At lunch time the door at the far end of the dining-room stood open showing the shrouded length of a billiard-table, and beyond it at the far end in the gloom a squat oak chimneypiece littered with pipes and other small objects. The light, even from the overcast sky, came in so brilliantly that the holland cover looked almost white. There must be several windows; perhaps three. What a room to have, just for a billiard-room. A quiet, mannish room, waiting until it was wanted, the pockets of the table bulging excitingly under the cover, the green glass supports under the squat round stoutly spindling legs, a bit of a huge armchair showing near the fireplace, the end of a sofa, the green shaded lamps low over the table, the dark untidy mantelpiece, tobacco, books, talks, billiards. In there too the spring flowers stood ready on the table. They would be put somewhere on the wide dark mantel, probably on a corner out of the way. “We used to play table billiards at home,” said Miriam at random, longing to know what part the billiard-room played in the weekend.
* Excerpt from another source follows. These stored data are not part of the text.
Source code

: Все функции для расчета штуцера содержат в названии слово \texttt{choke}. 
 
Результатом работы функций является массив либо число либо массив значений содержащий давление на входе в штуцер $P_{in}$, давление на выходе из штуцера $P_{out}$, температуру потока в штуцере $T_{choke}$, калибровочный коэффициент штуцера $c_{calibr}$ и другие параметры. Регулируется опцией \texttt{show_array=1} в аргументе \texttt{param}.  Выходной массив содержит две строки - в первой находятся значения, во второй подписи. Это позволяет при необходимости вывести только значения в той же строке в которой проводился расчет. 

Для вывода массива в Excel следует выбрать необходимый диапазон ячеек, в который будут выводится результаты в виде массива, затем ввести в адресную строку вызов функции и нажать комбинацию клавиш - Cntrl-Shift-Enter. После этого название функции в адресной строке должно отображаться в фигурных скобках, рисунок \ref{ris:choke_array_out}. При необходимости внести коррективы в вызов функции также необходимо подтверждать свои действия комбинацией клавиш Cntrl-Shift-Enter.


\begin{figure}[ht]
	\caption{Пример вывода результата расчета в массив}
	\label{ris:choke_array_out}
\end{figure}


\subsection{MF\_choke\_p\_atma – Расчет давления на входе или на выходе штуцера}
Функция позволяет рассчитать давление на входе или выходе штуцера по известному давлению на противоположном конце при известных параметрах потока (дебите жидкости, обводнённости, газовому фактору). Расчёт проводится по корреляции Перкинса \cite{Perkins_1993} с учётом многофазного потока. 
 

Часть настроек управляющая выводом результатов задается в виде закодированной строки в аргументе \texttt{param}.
“Billy-billy,” said Mrs. Corrie, “oh, we’ll have some fun. We’ll all play.”

“It was such a bore stretching the webbing,” said Miriam critically, avoiding Sybil’s eager eyes.

“It must have been⁠—but how awfully jolly to have billiards. I simply adaw billiards,” said Joey fervently.

“Such a fearful business getting them absolutely taut,” pursued Miriam, feeling how much the cream caramel was enhanced by the sight of the length, beyond the length of the dining-room, of that bright long heavy room. She imagined it lit and people walking about amongst the curious lights and shadows with cues⁠—and cigarettes; quiet intent faces. Englishmen. Did the English invent billiards?